Comment 1 H.J. Lu 2008-03-31 04:46:36 UTC

*** Bug 35771 has been marked as a duplicate of this bug. ***

Comment 2 H.J. Lu 2008-03-31 04:48:30 UTC

Middle end use canonical type for passing parameters to function
calls. ix86_function_arg_boundary should do the same.
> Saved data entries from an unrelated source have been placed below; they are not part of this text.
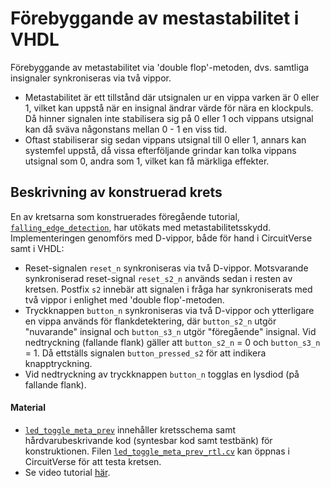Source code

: # Förebyggande av mestastabilitet i VHDL
Förebyggande av metastabilitet via 'double flop'-metoden, dvs. samtliga insignaler synkroniseras via två vippor.  

* Metastabilitet är ett tillstånd där utsignalen ur en vippa varken är 0 eller 1, vilket kan uppstå när en insignal ändrar värde för nära en klockpuls. Då hinner signalen inte stabilisera sig på 0 eller 1 och vippans utsignal kan då sväva någonstans mellan 0 - 1 en viss tid. 
* Oftast stabiliserar sig sedan vippans utsignal till 0 eller 1, annars kan systemfel uppstå, då vissa efterföljande grindar kan tolka vippans utsignal som 0, andra som 1, vilket kan få märkliga effekter.

## Beskrivning av konstruerad krets
En av kretsarna som konstruerades föregående tutorial, [`falling_edge_detection`](./../5.%20D-latchen,%20D-vippan%20samt%20flankdetektering%20i%20VHDL/falling_edge_detection/), har utökats med metastabilitetsskydd.
Implementeringen genomförs med D-vippor, både för hand i CircuitVerse samt i VHDL:

* Reset-signalen `reset_n` synkroniseras via två D-vippor. Motsvarande synkroniserad reset-signal `reset_s2_n` används sedan i resten av kretsen. Postfix `s2` innebär att signalen i fråga har synkroniserats med två vippor i enlighet med 'double flop'-metoden.
* Tryckknappen `button_n` synkroniseras via två D-vippor och ytterligare en vippa används för flankdetektering, där `button_s2_n` utgör "nuvarande" insignal och `button_s3_n` utgör "föregående" insignal. Vid nedtryckning (fallande flank) gäller att `button_s2_n` = 0 och `button_s3_n` = 1. Då ettställs signalen `button_pressed_s2` för att indikera knapptryckning. 
* Vid nedtryckning av tryckknappen `button_n` togglas en lysdiod (på fallande flank).

#### Material
* [`led_toggle_meta_prev`](./led_toggle_meta_prev/) innehåller kretsschema samt hårdvarubeskrivande kod (syntesbar kod samt testbänk) för konstruktionen. Filen [`led_toggle_meta_prev_rtl.cv`](./led_toggle_meta_prev/led_toggle_meta_prev_rtl.cv) kan öppnas i CircuitVerse för att testa kretsen.
* Se video tutorial [här](https://youtu.be/KrssJRgF13I).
Otherwise,
there will be a mismatch.

Comment 3 hjl@gcc.gnu.org 2008-05-27 20:19:20 UTC

Subject: Bug 35767

Author: hjl
Date: Tue May 27 20:18:33 2008
New Revision: 136054

URL: http://gcc.gnu.org/viewcvs?root=gcc&view=rev&rev=136054
Log:
gcc/

2008-05-27  H.J. Lu  <hongjiu.lu@intel.com>

	PR target/35767
	PR target/35771
	* config/i386/i386.c (ix86_function_arg_boundary): Use
	alignment of canonical type.
	(ix86_expand_vector_move): Check unaligned memory access for
	all SSE modes.

gcc/testsuite/

2008-05-27  H.J. Lu  <hongjiu.lu@intel.com>

	PR target/35767
	PR target/35771
	* gcc.target/i386/pr35767-1.c: New.
	* gcc.target/i386/pr35767-1d.c: Likewise.
	* gcc.target/i386/pr35767-1i.c: Likewise.
	* gcc.target/i386/pr35767-2.c: Likewise.
	* gcc.target/i386/pr35767-2d.c: Likewise.
	* gcc.target/i386/pr35767-2i.c: Likewise.
	* gcc.target/i386/pr35767-3.c: Likewise.
	* gcc.target/i386/pr35767-4.c: Likewise.
	* gcc.target/i386/pr35767-5.c: Likewise.

Added:
    trunk/gcc/testsuite/gcc.target/i386/pr35767-1.c
    trunk/gcc/testsuite/gcc.target/i386/pr35767-1d.c
    trunk/gcc/testsuite/gcc.target/i386/pr35767-1i.c
    trunk/gcc/testsuite/gcc.target/i386/pr35767-2.c
    trunk/gcc/testsuite/gcc.target/i386/pr35767-2d.c
    trunk/gcc/testsuite/gcc.target/i386/pr35767-2i.c
    trunk/gcc/testsuite/gcc.target/i386/pr35767-3.c
    trunk/gcc/testsuite/gcc.target/i386/pr35767-4.c
    trunk/gcc/testsuite/gcc.target/i386/pr35767-5.c
Modified:
    trunk/gcc/ChangeLog
    trunk/gcc/config/i386/i386.c
    trunk/gcc/testsuite/ChangeLog

Comment 4 H.J. Lu 2008-05-27 20:22:29 UTC

Fixed.

Comment 5 Paul Pluzhnikov 2014-02-04 21:26:06 UTC

gcc.target/i386/pr35767-5.c is failing for me in both -m32 and -m64 mode on trunk: xgcc (GCC) 4.9.0 20140204 (experimental)

The assembly produced:

test:
        subq    $24, %rsp
        movaps  .LC0(%rip), %xmm0
        movups  %xmm0, (%rsp)
        movaps  %xmm0, %xmm7
        movaps  %xmm0, %xmm6
        movaps  %xmm0, %xmm5
        movaps  %xmm0, %xmm4
        movaps  %xmm0, %xmm3
        movaps  %xmm0, %xmm2
        movaps  %xmm0, %xmm1
        call    foo
        movl    $0, %eax
        addq    $24, %rsp
        ret

The movups appears to be especially bogus since it's moving to 0(%rsp) that is guaranteed to be 16-byte aligned by the ABI.